Got these 2 gilts this morning , seen about 20 in one group Coffee co. ,1 big boar maybe 250lbs , but I was after some eating size ones !


----------



## model88_308 (Dec 31, 2016)

Congratulations! Some fine lookin swine right there!


----------



## lagrangedave (Dec 31, 2016)

Perfect size.....what did you shoot them with?


----------



## antharper (Dec 31, 2016)

lagrangedave said:


> Perfect size.....what did you shoot them with?



Ruger 7 mag , I was deer hunting , and man was it good , I put a shoulder on smoker at 12 today and just got done with it !


----------



## Echo (Dec 31, 2016)

A couple of real nice ones you got there! Congrats, antharper!


----------



## frankwright (Jan 1, 2017)

Perfect size. 

I will be able to fill my feeders and start pig hunting again now that deer season is winding down.
I hunt private land and I can hunt anytime it is not deer season, per the owners request.


----------



## bfriendly (Jan 1, 2017)

X a bunch on the perfect size pigs..........Way to go!


----------



## kmckinnie (Jan 1, 2017)

Them look like some elfii was raising to feed his family.


----------



## antharper (Jan 1, 2017)

kmckinnie said:


> Them look like some elfii was raising to feed his family.



Na we are fortunate not to have any in Troup co. These came from Coffee co. , most people hate them but I enjoy shooting them and if they are the rt size I'd rather eat them than a deer


----------



## frankwright (Jan 2, 2017)

Yes, if you kill some that size and clean them quickly and properly you will have some fine eating.
My stepson injects them with Cajun Injector, puts a good coating of rub on the outside and cooks them on the big green egg.
With a good sauce it rivals any BBQ you have bought anywhere.


----------



## Doug B. (Jan 6, 2017)

Contrary to popular belief, the 250 lb boar would have been great eating. I killed a boar last season that would have went between 250 and 300 lbs and it was awesome.  All that you hear about a big boar not being fit to eat is a myth.


----------



## antharper (Jan 6, 2017)

Doug B. said:


> Contrary to popular belief, the 250 lb boar would have been great eating. I killed a boar last season that would have went between 250 and 300 lbs and it was awesome.  All that you hear about a big boar not being fit to eat is a myth.

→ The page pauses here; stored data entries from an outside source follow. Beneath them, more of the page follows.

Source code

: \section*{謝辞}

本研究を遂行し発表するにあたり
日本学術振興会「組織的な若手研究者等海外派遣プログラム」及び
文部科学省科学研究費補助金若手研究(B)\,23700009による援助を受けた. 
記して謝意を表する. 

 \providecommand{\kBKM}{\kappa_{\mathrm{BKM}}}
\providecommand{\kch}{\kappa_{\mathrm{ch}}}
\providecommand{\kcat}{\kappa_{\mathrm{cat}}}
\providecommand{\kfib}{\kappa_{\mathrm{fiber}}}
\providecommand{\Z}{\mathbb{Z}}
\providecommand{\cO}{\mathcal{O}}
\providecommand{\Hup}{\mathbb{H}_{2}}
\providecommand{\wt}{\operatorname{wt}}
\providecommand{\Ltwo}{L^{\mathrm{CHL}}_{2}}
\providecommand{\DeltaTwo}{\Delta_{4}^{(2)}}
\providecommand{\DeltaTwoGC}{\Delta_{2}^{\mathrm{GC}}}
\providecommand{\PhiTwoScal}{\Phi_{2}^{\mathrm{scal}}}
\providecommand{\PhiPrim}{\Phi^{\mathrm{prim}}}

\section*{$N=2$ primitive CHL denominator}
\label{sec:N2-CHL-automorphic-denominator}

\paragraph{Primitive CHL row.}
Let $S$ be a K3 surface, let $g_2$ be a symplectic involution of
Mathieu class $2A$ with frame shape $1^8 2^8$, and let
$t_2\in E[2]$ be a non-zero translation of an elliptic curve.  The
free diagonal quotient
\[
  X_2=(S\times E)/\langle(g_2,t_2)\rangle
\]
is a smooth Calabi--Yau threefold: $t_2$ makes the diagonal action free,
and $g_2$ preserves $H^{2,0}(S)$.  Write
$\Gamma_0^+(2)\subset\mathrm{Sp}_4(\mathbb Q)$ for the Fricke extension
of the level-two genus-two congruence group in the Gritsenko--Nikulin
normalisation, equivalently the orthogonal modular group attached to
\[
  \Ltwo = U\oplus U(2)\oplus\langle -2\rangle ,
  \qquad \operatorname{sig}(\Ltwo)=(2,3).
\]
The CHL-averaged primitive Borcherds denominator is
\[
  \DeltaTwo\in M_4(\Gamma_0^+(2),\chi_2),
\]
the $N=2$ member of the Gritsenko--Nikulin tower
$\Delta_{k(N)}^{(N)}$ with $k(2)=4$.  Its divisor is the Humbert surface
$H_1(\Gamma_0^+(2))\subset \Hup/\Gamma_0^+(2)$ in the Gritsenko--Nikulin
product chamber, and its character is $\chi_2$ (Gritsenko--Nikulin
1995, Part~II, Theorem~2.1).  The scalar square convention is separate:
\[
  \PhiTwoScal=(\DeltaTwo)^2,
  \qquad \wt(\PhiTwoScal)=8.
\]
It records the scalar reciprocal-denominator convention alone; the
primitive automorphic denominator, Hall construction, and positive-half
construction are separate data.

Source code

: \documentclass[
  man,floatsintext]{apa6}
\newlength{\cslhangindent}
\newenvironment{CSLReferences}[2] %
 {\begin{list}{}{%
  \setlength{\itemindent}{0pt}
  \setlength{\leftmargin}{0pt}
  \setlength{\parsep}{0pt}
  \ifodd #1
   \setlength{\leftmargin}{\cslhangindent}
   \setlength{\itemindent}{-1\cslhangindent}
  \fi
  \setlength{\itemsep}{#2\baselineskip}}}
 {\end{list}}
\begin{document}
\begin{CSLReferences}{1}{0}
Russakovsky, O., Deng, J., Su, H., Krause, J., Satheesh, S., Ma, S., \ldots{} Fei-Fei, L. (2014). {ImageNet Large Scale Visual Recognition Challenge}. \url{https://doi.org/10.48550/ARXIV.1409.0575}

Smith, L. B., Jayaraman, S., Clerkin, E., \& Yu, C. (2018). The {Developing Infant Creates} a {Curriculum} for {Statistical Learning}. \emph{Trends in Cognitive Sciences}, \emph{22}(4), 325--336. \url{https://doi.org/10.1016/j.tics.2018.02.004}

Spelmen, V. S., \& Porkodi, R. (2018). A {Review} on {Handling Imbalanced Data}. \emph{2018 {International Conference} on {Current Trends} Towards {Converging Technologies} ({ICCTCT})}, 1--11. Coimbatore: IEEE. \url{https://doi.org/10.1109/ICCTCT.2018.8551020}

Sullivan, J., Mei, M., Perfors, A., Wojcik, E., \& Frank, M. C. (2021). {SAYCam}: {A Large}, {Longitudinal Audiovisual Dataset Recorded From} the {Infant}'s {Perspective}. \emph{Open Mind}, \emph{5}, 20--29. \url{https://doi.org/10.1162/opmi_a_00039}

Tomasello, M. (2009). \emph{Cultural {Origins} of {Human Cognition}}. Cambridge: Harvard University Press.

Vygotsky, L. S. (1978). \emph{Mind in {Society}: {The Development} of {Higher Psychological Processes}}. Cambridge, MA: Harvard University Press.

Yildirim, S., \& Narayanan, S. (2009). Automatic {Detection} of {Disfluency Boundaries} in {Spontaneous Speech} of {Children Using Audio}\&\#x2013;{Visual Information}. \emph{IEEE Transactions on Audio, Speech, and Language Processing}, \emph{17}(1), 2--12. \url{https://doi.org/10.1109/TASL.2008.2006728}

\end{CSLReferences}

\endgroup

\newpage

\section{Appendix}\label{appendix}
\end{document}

I agree with u , I've ate a lot of em , and I can guarantee none of them were as good as these fat jokers , they weighed 65and 75 lbs !


----------



## catch22 (Jan 9, 2017)

nice shootin


----------



## riverbank (Jan 9, 2017)

I have ate big boars that were great. All but one as a matter of fact. But we got ahold of a big rank old boar that was flat out nasty. We fed the meat to the dogs. And Im not a picky eater. This hog stank and I almost didn't do anything with the meat to begin with, but I did and regretted it. When I say stank. I mean smelled like a chicken house. Lol


----------



## bfriendly (Jan 9, 2017)

riverbank said:


> I have ate big boars that were great. All but one as a matter of fact. But we got ahold of a big rank old boar that was flat out nasty. We fed the meat to the dogs. And Im not a picky eater. This hog stank and I almost didn't do anything with the meat to begin with, but I did and regretted it. When I say stank. I mean smelled like a chicken house. Lol



I always say, "You know it when you smell it"


----------



## riverbank (Jan 9, 2017)

bfriendly said:


> I always say, "You know it when you smell it"



I knew better , but did it anyway. Even the sausage wasn't any good. I'll have to get that skull out and post up a pic somewhere. This big boy was so old and was killed in a place with hardly any hogs, his cutters had grown into a half moon shape. He wasn't ever fighting or chomping them together to keep them sharp. He had his wetters and all, I guess because he didn't have any competition he never filed them down. Had proper jaw alignment and all that. He was just under 300#. I didn't mean to get off topic. ANTHARPER those are fine hogs. I really enjoy some hog hunting. Don't tell the rest of GON but I'd rather kill a good hog than a good deer. I know I'm crazy though.


----------